## How to complete this task:
Every single entry that follows must be copied exactly.
(Beginning of Extracted entries)
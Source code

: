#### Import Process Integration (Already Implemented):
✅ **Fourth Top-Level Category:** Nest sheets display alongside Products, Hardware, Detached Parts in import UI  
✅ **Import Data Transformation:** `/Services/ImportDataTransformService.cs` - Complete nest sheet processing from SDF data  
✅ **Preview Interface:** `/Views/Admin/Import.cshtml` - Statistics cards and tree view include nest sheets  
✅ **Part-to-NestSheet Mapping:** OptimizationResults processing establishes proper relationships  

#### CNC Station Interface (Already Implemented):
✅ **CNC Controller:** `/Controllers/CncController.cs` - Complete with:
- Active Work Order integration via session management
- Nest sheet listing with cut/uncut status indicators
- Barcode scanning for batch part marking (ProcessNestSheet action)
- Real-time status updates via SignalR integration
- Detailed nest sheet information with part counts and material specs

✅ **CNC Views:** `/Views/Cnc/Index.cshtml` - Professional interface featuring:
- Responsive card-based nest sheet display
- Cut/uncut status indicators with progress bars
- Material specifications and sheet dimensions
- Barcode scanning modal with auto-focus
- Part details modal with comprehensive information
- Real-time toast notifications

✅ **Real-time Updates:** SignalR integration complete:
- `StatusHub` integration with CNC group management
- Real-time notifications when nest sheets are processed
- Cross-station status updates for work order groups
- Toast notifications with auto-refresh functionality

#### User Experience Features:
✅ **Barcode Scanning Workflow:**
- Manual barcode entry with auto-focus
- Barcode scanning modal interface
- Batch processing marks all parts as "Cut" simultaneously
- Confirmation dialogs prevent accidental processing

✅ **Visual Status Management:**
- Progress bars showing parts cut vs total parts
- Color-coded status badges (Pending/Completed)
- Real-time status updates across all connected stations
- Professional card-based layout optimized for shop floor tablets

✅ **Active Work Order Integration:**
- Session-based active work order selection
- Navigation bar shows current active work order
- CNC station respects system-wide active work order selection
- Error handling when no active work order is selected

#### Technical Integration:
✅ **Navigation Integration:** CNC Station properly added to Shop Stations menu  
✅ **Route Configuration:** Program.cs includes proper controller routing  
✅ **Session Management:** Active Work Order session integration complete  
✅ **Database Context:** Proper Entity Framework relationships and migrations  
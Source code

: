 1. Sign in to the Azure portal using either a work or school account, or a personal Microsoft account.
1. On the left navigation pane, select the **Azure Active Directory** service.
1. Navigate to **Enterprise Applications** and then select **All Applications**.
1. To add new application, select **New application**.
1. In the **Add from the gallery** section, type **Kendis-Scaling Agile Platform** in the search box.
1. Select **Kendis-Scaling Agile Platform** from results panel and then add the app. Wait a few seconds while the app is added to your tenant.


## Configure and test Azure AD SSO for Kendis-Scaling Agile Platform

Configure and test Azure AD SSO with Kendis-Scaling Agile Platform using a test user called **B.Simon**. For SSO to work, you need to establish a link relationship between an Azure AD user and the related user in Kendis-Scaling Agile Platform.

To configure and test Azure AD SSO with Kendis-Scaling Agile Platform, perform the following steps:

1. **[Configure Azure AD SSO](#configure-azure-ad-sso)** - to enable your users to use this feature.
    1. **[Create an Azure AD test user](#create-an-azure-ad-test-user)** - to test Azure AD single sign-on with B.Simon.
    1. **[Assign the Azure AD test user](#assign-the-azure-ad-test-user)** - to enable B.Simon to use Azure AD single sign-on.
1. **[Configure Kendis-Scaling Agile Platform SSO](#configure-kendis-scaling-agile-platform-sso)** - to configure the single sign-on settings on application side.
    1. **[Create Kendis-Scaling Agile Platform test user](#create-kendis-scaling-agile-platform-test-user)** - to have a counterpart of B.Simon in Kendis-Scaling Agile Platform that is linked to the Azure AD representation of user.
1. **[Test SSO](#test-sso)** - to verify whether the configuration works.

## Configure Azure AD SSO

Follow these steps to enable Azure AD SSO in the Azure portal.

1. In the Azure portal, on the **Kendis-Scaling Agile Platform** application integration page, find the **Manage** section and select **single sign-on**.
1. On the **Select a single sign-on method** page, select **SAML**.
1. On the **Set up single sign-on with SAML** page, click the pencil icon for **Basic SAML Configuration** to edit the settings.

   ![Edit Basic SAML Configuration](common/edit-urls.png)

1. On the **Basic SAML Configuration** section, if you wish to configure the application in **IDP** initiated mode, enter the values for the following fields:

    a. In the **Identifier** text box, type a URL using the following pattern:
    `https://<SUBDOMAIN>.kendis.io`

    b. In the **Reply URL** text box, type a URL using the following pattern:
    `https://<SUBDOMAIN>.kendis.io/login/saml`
(End of Extracted entries)
## Written reply:
Source code

:#### Import Process Integration (Already Implemented):
✅ **Fourth Top-Level Category:** Nest sheets display alongside Products, Hardware, Detached Parts in import UI  
✅ **Import Data Transformation:** `/Services/ImportDataTransformService.cs` - Complete nest sheet processing from SDF data  
✅ **Preview Interface:** `/Views/Admin/Import.cshtml` - Statistics cards and tree view include nest sheets  
✅ **Part-to-NestSheet Mapping:** OptimizationResults processing establishes proper relationships  

#### CNC Station Interface (Already Implemented):
✅ **CNC Controller:** `/Controllers/CncController.cs` - Complete with:
- Active Work Order integration via session management
- Nest sheet listing with cut/uncut status indicators
- Barcode scanning for batch part marking (ProcessNestSheet action)
- Real-time status updates via SignalR integration
- Detailed nest sheet information with part counts and material specs

✅ **CNC Views:** `/Views/Cnc/Index.cshtml` - Professional interface featuring:
- Responsive card-based nest sheet display
- Cut/uncut status indicators with progress bars
- Material specifications and sheet dimensions
- Barcode scanning modal with auto-focus
- Part details modal with comprehensive information
- Real-time toast notifications

✅ **Real-time Updates:** SignalR integration complete:
- `StatusHub` integration with CNC group management
- Real-time notifications when nest sheets are processed
- Cross-station status updates for work order groups
- Toast notifications with auto-refresh functionality

#### User Experience Features:
✅ **Barcode Scanning Workflow:**
- Manual barcode entry with auto-focus
- Barcode scanning modal interface
- Batch processing marks all parts as "Cut" simultaneously
- Confirmation dialogs prevent accidental processing

✅ **Visual Status Management:**
- Progress bars showing parts cut vs total parts
- Color-coded status badges (Pending/Completed)
- Real-time status updates across all connected stations
- Professional card-based layout optimized for shop floor tablets

✅ **Active Work Order Integration:**
- Session-based active work order selection
- Navigation bar shows current active work order
- CNC station respects system-wide active work order selection
- Error handling when no active work order is selected

#### Technical Integration:
✅ **Navigation Integration:** CNC Station properly added to Shop Stations menu  
✅ **Route Configuration:** Program.cs includes proper controller routing  
✅ **Session Management:** Active Work Order session integration complete  
✅ **Database Context:** Proper Entity Framework relationships and migrations  
Source code

: 1. Sign in to the Azure portal using either a work or school account, or a personal Microsoft account.
1. On the left navigation pane, select the **Azure Active Directory** service.
1. Navigate to **Enterprise Applications** and then select **All Applications**.
1. To add new application, select **New application**.
1. In the **Add from the gallery** section, type **Kendis-Scaling Agile Platform** in the search box.
1. Select **Kendis-Scaling Agile Platform** from results panel and then add the app. Wait a few seconds while the app is added to your tenant.


## Configure and test Azure AD SSO for Kendis-Scaling Agile Platform

Configure and test Azure AD SSO with Kendis-Scaling Agile Platform using a test user called **B.Simon**. For SSO to work, you need to establish a link relationship between an Azure AD user and the related user in Kendis-Scaling Agile Platform.

To configure and test Azure AD SSO with Kendis-Scaling Agile Platform, perform the following steps:

1. **[Configure Azure AD SSO](#configure-azure-ad-sso)** - to enable your users to use this feature.
    1. **[Create an Azure AD test user](#create-an-azure-ad-test-user)** - to test Azure AD single sign-on with B.Simon.
    1. **[Assign the Azure AD test user](#assign-the-azure-ad-test-user)** - to enable B.Simon to use Azure AD single sign-on.
1. **[Configure Kendis-Scaling Agile Platform SSO](#configure-kendis-scaling-agile-platform-sso)** - to configure the single sign-on settings on application side.
    1. **[Create Kendis-Scaling Agile Platform test user](#create-kendis-scaling-agile-platform-test-user)** - to have a counterpart of B.Simon in Kendis-Scaling Agile Platform that is linked to the Azure AD representation of user.
1. **[Test SSO](#test-sso)** - to verify whether the configuration works.

## Configure Azure AD SSO

Follow these steps to enable Azure AD SSO in the Azure portal.

1. In the Azure portal, on the **Kendis-Scaling Agile Platform** application integration page, find the **Manage** section and select **single sign-on**.
1. On the **Select a single sign-on method** page, select **SAML**.
1. On the **Set up single sign-on with SAML** page, click the pencil icon for **Basic SAML Configuration** to edit the settings.

   ![Edit Basic SAML Configuration](common/edit-urls.png)

1. On the **Basic SAML Configuration** section, if you wish to configure the application in **IDP** initiated mode, enter the values for the following fields:

    a. In the **Identifier** text box, type a URL using the following pattern:
    `https://<SUBDOMAIN>.kendis.io`

    b. In the **Reply URL** text box, type a URL using the following pattern:
    `https://<SUBDOMAIN>.kendis.io/login/saml`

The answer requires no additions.